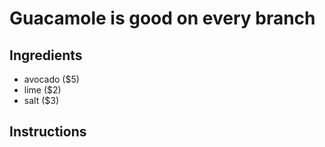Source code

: # Guacamole is good on every branch
## Ingredients
* avocado ($5)
* lime ($2)
* salt ($3)
## Instructions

______

-- EXERCISE AIM --
An exact copy of the material above is required, free of any pictures.

-- EXERCISE RESULT --
Source code

: # Guacamole is good on every branch
## Ingredients
* avocado ($5)
* lime ($2)
* salt ($3)
## Instructions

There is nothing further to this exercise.